Saved data entries:
——————
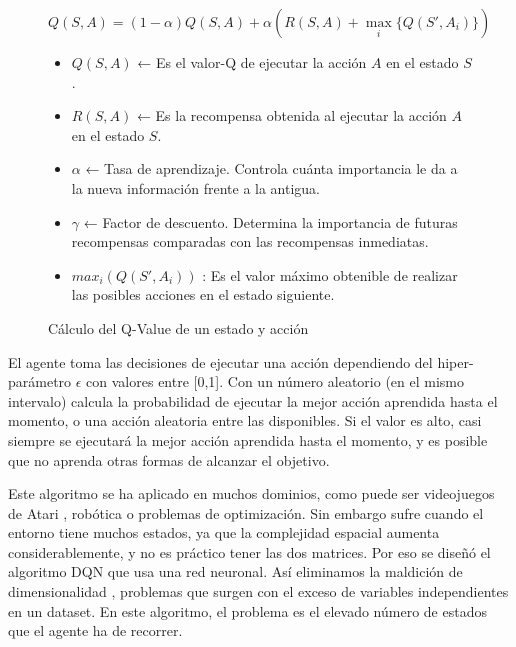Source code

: 		
		\begin{figure}[!h]				
		\begin{flushleft}
		\begin{mdframed}[roundcorner=5pt]
			\[
			Q(S,A) = (1 - \alpha) Q(S,A) + \alpha \left( R(S,A) + \max_{i} \{ Q(S',A_i) \} \right)
			\]
			\begin{itemize}
				\item \( Q(S,A) \) ← Es el valor-Q de ejecutar la acción \( A \) en el estado \( S \).
				\item \( R(S,A) \) ← Es la recompensa obtenida al ejecutar la acción \( A \) en el estado \( S \).
				\item \( \alpha \) ← Tasa de aprendizaje. Controla cuánta importancia le da a la nueva información frente a la antigua.
				\item \( \gamma \) ← Factor de descuento. Determina la importancia de futuras recompensas comparadas con las recompensas inmediatas.
				\item \( max_{i}(Q(S',A_i)) \) : Es el valor máximo obtenible de realizar las posibles acciones en el estado siguiente.
			\end{itemize}
		\end{mdframed}		
		\end{flushleft}
		\caption{Cálculo del Q-Value de un estado y acción}	
		\label{fig:qvalue}
		\end{figure}
		
		
		El agente toma las decisiones de ejecutar una acción dependiendo del hiper-parámetro $\epsilon$  con valores entre [0,1]. Con un número aleatorio (en el mismo intervalo) calcula la probabilidad de ejecutar la mejor acción aprendida hasta el momento, o una acción aleatoria entre las disponibles. Si el valor es alto, casi siempre se ejecutará la mejor acción aprendida hasta el momento, y es posible que no aprenda otras formas de alcanzar el objetivo.
		
		
		Este algoritmo se ha aplicado en muchos dominios, como puede ser videojuegos de Atari \cite{mnih2013playing}, robótica o problemas de optimización. Sin embargo sufre cuando el entorno tiene muchos estados, ya que la complejidad espacial aumenta considerablemente, y no es práctico tener las dos matrices. Por eso se diseñó el algoritmo DQN que usa una red neuronal. Así eliminamos la maldición de dimensionalidad \cite{kuo2005lifting}, problemas que surgen con el exceso de variables independientes en un dataset. En este algoritmo, el problema es el elevado número de estados que el agente ha de recorrer.\\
——————
(INSTRUCTIONS FOR THE TASK) Word for word, repeat all of the entries above, leaving out the pictures.

(WORKED SOLUTION)
Source code

: 		
		\begin{figure}[!h]				
		\begin{flushleft}
		\begin{mdframed}[roundcorner=5pt]
			\[
			Q(S,A) = (1 - \alpha) Q(S,A) + \alpha \left( R(S,A) + \max_{i} \{ Q(S',A_i) \} \right)
			\]
			\begin{itemize}
				\item \( Q(S,A) \) ← Es el valor-Q de ejecutar la acción \( A \) en el estado \( S \).
				\item \( R(S,A) \) ← Es la recompensa obtenida al ejecutar la acción \( A \) en el estado \( S \).
				\item \( \alpha \) ← Tasa de aprendizaje. Controla cuánta importancia le da a la nueva información frente a la antigua.
				\item \( \gamma \) ← Factor de descuento. Determina la importancia de futuras recompensas comparadas con las recompensas inmediatas.
				\item \( max_{i}(Q(S',A_i)) \) : Es el valor máximo obtenible de realizar las posibles acciones en el estado siguiente.
			\end{itemize}
		\end{mdframed}		
		\end{flushleft}
		\caption{Cálculo del Q-Value de un estado y acción}	
		\label{fig:qvalue}
		\end{figure}
		
		
		El agente toma las decisiones de ejecutar una acción dependiendo del hiper-parámetro $\epsilon$  con valores entre [0,1]. Con un número aleatorio (en el mismo intervalo) calcula la probabilidad de ejecutar la mejor acción aprendida hasta el momento, o una acción aleatoria entre las disponibles. Si el valor es alto, casi siempre se ejecutará la mejor acción aprendida hasta el momento, y es posible que no aprenda otras formas de alcanzar el objetivo.
		
		
		Este algoritmo se ha aplicado en muchos dominios, como puede ser videojuegos de Atari \cite{mnih2013playing}, robótica o problemas de optimización. Sin embargo sufre cuando el entorno tiene muchos estados, ya que la complejidad espacial aumenta considerablemente, y no es práctico tener las dos matrices. Por eso se diseñó el algoritmo DQN que usa una red neuronal. Así eliminamos la maldición de dimensionalidad \cite{kuo2005lifting}, problemas que surgen con el exceso de variables independientes en un dataset. En este algoritmo, el problema es el elevado número de estados que el agente ha de recorrer.\\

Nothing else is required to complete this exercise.